A new mainstream AI (artificial intelligence) chatbot, ChatGPT, has become a viral sensation thanks to the likes of TikTok, but what does this mean for the tech industry?
If you ask the platform to describe itself , ChatGPT says: “ChatGPT is a powerful tool for generating human-like text in a conversational style, and it has a wide range of potential applications in chatbots, virtual assistants, and other areas.”
Now in its third iteration, ChatGPT is open to the public to freely use after the developers have showed the technology millions and millions of human-generated content.
“It has developed this understanding of what convincing text looks like or what human text looks like,” explains Andrew Chen, a Research Fellow in University of Auckland’s Koi Tū: The Centre for Informed Futures.

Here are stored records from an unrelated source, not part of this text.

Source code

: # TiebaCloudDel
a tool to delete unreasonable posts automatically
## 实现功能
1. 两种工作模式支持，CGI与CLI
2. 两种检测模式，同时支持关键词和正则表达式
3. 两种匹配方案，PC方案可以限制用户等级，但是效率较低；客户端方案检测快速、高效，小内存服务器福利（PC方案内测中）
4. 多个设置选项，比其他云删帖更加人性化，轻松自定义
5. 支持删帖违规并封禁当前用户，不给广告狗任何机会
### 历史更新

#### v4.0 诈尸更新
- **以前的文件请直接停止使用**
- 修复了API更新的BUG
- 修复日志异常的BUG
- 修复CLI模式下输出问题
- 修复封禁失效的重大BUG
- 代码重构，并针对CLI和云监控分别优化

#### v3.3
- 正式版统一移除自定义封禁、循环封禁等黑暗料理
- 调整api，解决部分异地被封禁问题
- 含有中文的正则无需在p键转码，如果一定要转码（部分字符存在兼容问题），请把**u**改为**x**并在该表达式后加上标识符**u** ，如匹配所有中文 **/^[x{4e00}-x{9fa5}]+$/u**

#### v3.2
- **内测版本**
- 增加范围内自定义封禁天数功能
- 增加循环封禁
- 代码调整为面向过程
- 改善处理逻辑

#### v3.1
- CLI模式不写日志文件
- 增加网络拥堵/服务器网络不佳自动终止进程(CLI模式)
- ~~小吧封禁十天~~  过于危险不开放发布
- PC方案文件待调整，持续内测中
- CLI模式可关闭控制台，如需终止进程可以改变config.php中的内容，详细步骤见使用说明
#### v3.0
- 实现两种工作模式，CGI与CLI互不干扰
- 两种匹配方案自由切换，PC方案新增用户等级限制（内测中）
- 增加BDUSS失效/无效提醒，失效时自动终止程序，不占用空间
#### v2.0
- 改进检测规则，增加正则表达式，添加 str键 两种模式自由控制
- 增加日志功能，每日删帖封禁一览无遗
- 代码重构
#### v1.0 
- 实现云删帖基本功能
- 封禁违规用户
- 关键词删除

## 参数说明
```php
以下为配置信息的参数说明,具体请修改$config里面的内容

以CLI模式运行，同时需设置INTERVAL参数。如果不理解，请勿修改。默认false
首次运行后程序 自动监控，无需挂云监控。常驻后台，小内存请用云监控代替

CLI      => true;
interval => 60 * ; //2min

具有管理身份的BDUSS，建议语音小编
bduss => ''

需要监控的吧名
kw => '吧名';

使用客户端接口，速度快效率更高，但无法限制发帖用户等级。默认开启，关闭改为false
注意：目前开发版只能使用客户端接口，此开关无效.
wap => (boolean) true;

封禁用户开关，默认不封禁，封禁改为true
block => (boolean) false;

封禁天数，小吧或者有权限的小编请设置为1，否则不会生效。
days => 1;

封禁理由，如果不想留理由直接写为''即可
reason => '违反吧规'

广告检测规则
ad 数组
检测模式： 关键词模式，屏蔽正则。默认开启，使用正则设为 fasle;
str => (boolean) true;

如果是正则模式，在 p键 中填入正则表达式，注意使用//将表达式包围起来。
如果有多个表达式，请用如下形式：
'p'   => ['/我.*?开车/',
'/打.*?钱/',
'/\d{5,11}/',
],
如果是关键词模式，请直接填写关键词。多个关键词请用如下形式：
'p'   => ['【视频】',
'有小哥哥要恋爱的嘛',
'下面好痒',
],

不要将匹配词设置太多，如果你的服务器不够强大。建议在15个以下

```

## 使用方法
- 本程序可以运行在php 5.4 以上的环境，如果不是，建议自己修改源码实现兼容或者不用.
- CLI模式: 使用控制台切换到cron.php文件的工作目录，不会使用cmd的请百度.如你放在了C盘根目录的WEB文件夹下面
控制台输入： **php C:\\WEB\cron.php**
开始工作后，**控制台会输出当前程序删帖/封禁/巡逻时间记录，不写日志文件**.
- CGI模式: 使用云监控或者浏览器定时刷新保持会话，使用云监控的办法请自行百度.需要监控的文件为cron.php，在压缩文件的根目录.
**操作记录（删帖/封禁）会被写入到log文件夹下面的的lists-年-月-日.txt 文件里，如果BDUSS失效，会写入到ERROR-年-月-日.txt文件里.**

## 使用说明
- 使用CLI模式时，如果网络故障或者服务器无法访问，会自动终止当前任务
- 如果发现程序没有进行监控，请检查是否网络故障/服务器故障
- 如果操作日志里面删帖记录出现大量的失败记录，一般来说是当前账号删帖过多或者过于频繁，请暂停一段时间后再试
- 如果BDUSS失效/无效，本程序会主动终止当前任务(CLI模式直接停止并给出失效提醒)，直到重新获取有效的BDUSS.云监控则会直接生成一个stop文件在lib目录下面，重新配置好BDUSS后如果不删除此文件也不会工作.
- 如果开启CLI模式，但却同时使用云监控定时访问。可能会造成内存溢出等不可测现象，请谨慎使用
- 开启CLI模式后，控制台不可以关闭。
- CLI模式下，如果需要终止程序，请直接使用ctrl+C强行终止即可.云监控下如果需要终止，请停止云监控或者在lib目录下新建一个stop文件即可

“So, then, what you can do is that you can write a prompt and give that to the system and it will generate a response that’s convincing based on everything that is learned to this point.”
The current ChatGPT model so far has been the most convincing human-like AI model out there accessible for the general public, but costs millions to train and run.
But despite costing millions to run, ChatGPT is giving the world a little taste of what AI can potentially do for everyone by making it accessible, ultimately led to the virality of the platform.
Many TikTok users have been sharing their experience using the model to write their essays, produce pick-up lines for dating apps and many more. The opportunities are endless.
From a New Zealand perspective, the tech sector is heavily dependent on what is currently happening overseas, so with the accessibility and virality of the platform, the sector is looking at where this could create opportunities.
Chen says the highly impressive platform can be used across a vast majority of the inner workings of the world whether it be in agriculture or within everyday life.
“I think everyone will be looking for new opportunities to use technology like this, especially companies that haven’t necessarily had direct interfaces with people,” he says.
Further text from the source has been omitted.